Les deux méthodes qui fonctionnent pour tout le monde
Deux techniques ressortent de la recherche sur l’apprentissage, loin devant les autres : le rappel actif (se tester pour retrouver une information de mémoire) et la répétition espacée (revoir cette information à intervalles croissants). Une grande synthèse de 2021, portant sur plus de 169 000 participants, les classe comme les deux plus efficaces jamais mesurées (Donoghue & Hattie, 2021).
Relire ses notes donne l’impression de connaître. Se tester donne le savoir réel. La différence tient à un point simple : retrouver une information la renforce, la relire l’effleure.
Ce que ça change quand on a un TDAH
Bonne nouvelle : le rappel actif aide les personnes avec un TDAH autant que les autres. Dans une étude de 2023, se tester donnait environ 52 % de bonnes réponses contre 46 % en relisant, pour les deux groupes (Knouse et al., 2023).
Mais la même étude pointe une limite honnête : le rappel actif ne compense pas un encodage déficient. Autrement dit, si l’information est mal entrée au départ, se tester dessus ne la fera pas apparaître. C’est le vrai enjeu, celui que la plupart des conseils oublient.
Le levier que personne ne mentionne : soigner l’encodage
Encoder, c’est la façon dont l’information entre. Réviser efficacement avec un TDAH, ce n’est donc pas seulement se tester plus : c’est aussi rendre l’entrée de l’information plus solide. Trois gestes concrets :
- Reformuler avec ses propres mots au moment d’apprendre, plutôt que de recopier. Une idée redite est une idée mieux encodée.
- Relier au déjà-connu : rattacher une notion nouvelle à quelque chose que vous maîtrisez déjà lui donne un point d’accroche.
- Découper un chapitre en petits morceaux plutôt que de l’avaler d’un bloc.
C’est précisément ce que Mindlet cherche à outiller : au moment où une carte est créée à partir de votre cours, l’objectif n’est pas seulement de vous interroger plus tard, mais de vous aider à faire entrer l’information proprement.
Baisser l’effort pour commencer
Le plus dur, avec un TDAH, c’est souvent de démarrer. Chaque étape manuelle avant de réviser (recopier, mettre en forme, organiser) est une occasion d’abandonner. Réduire cet effort de départ est un levier à part entière.
C’est aussi pourquoi transformer automatiquement un PDF ou un cours en cartes prêtes à réviser change la donne : la session commence là où, d’habitude, on renonce.
Une routine réaliste
- Des sessions courtes et régulières valent mieux qu’un marathon. Le rythme « 25 minutes / 5 de pause » convient à beaucoup.
- Laissez l’espacement se faire tout seul. Planifier soi-même ses révisions est un effort d’organisation de plus ; une application le fait à votre place.

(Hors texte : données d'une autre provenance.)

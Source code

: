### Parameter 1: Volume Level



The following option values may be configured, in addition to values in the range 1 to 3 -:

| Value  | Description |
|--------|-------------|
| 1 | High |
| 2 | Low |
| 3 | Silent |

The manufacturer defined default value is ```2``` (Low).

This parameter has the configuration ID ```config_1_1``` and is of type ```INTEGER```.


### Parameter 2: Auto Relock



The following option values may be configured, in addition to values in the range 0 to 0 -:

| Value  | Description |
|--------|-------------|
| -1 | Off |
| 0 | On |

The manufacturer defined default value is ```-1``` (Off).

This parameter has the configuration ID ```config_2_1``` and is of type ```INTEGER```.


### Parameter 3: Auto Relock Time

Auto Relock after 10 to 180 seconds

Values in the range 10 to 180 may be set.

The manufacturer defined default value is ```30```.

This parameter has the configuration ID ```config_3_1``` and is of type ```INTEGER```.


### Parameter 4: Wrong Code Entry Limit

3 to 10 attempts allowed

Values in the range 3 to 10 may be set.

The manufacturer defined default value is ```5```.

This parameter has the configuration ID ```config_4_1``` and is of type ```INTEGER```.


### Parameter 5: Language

- Célébrez la régularité, pas la performance. Les mécaniques culpabilisantes (séries à ne pas briser) se retournent souvent contre les personnes déjà en difficulté d’estime de soi.

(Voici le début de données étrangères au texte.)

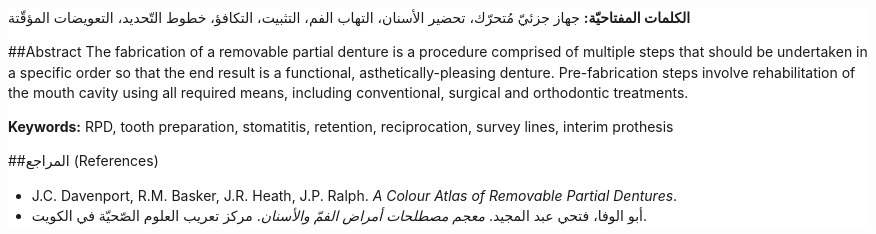 **الكلمات المفتاحيّة:** جهاز جزئيّ مُتحرّك، تحضير الأسنان، التهاب الفم، التثبيت، التكافؤ، خطوط التّحديد، التعويضات المؤقّتة

##Abstract
The fabrication of a removable partial denture is a procedure comprised of multiple steps that should be undertaken in a specific order so that the end result is a functional, asthetically-pleasing denture. Pre-fabrication steps involve rehabilitation of the mouth cavity using all required means, including conventional, surgical and orthodontic treatments.

**Keywords:** RPD, tooth preparation, stomatitis, retention, reciprocation, survey lines, interim prothesis

##المراجع (References)
* J.C. Davenport, R.M. Basker, J.R. Heath, J.P. Ralph. _A Colour Atlas of Removable Partial Dentures_.
* أبو الوفا، فتحي عبد المجيد. _معجم مصطلحات أمراض الفمّ والأسنان_. مركز تعريب العلوم الصّحيّة في الكويت.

Réviser avec un TDAH, ce n’est pas se forcer davantage. C’est utiliser des méthodes qui tiennent, soigner la façon dont l’information entre, et supprimer les frictions au démarrage. Le reste suit.
Cet article présente des méthodes d’apprentissage et de soutien scolaire. Il ne constitue pas un avis médical et Mindlet n’est pas un dispositif de soin. En cas de difficulté, parlez-en à un professionnel de santé.